What the task requires
Pictures aside, quote the whole listing exactly.
(Entries shown Opens)
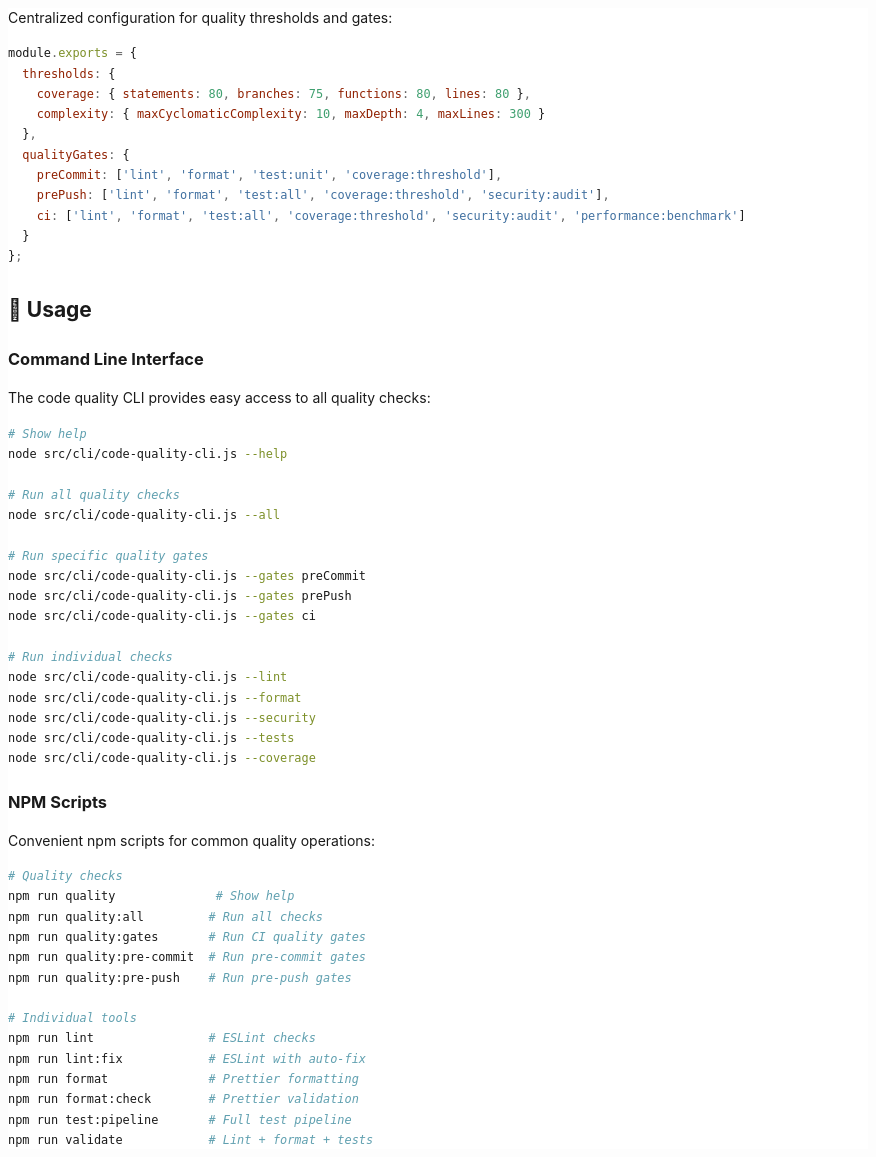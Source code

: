 Centralized configuration for quality thresholds and gates:

```javascript
module.exports = {
  thresholds: {
    coverage: { statements: 80, branches: 75, functions: 80, lines: 80 },
    complexity: { maxCyclomaticComplexity: 10, maxDepth: 4, maxLines: 300 }
  },
  qualityGates: {
    preCommit: ['lint', 'format', 'test:unit', 'coverage:threshold'],
    prePush: ['lint', 'format', 'test:all', 'coverage:threshold', 'security:audit'],
    ci: ['lint', 'format', 'test:all', 'coverage:threshold', 'security:audit', 'performance:benchmark']
  }
};
```

## 🚀 Usage

### Command Line Interface

The code quality CLI provides easy access to all quality checks:

```bash
# Show help
node src/cli/code-quality-cli.js --help

# Run all quality checks
node src/cli/code-quality-cli.js --all

# Run specific quality gates
node src/cli/code-quality-cli.js --gates preCommit
node src/cli/code-quality-cli.js --gates prePush
node src/cli/code-quality-cli.js --gates ci

# Run individual checks
node src/cli/code-quality-cli.js --lint
node src/cli/code-quality-cli.js --format
node src/cli/code-quality-cli.js --security
node src/cli/code-quality-cli.js --tests
node src/cli/code-quality-cli.js --coverage
```

### NPM Scripts

Convenient npm scripts for common quality operations:

```bash
# Quality checks
npm run quality              # Show help
npm run quality:all         # Run all checks
npm run quality:gates       # Run CI quality gates
npm run quality:pre-commit  # Run pre-commit gates
npm run quality:pre-push    # Run pre-push gates

# Individual tools
npm run lint                # ESLint checks
npm run lint:fix            # ESLint with auto-fix
npm run format              # Prettier formatting
npm run format:check        # Prettier validation
npm run test:pipeline       # Full test pipeline
npm run validate            # Lint + format + tests
```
(Entries shown Closes)
Output of the task
Source code

: Centralized configuration for quality thresholds and gates:

```javascript
module.exports = {
  thresholds: {
    coverage: { statements: 80, branches: 75, functions: 80, lines: 80 },
    complexity: { maxCyclomaticComplexity: 10, maxDepth: 4, maxLines: 300 }
  },
  qualityGates: {
    preCommit: ['lint', 'format', 'test:unit', 'coverage:threshold'],
    prePush: ['lint', 'format', 'test:all', 'coverage:threshold', 'security:audit'],
    ci: ['lint', 'format', 'test:all', 'coverage:threshold', 'security:audit', 'performance:benchmark']
  }
};
```

## 🚀 Usage

### Command Line Interface

The code quality CLI provides easy access to all quality checks:

```bash
# Show help
node src/cli/code-quality-cli.js --help

# Run all quality checks
node src/cli/code-quality-cli.js --all

# Run specific quality gates
node src/cli/code-quality-cli.js --gates preCommit
node src/cli/code-quality-cli.js --gates prePush
node src/cli/code-quality-cli.js --gates ci

# Run individual checks
node src/cli/code-quality-cli.js --lint
node src/cli/code-quality-cli.js --format
node src/cli/code-quality-cli.js --security
node src/cli/code-quality-cli.js --tests
node src/cli/code-quality-cli.js --coverage
```

### NPM Scripts

Convenient npm scripts for common quality operations:

```bash
# Quality checks
npm run quality              # Show help
npm run quality:all         # Run all checks
npm run quality:gates       # Run CI quality gates
npm run quality:pre-commit  # Run pre-commit gates
npm run quality:pre-push    # Run pre-push gates

# Individual tools
npm run lint                # ESLint checks
npm run lint:fix            # ESLint with auto-fix
npm run format              # Prettier formatting
npm run format:check        # Prettier validation
npm run test:pipeline       # Full test pipeline
npm run validate            # Lint + format + tests
```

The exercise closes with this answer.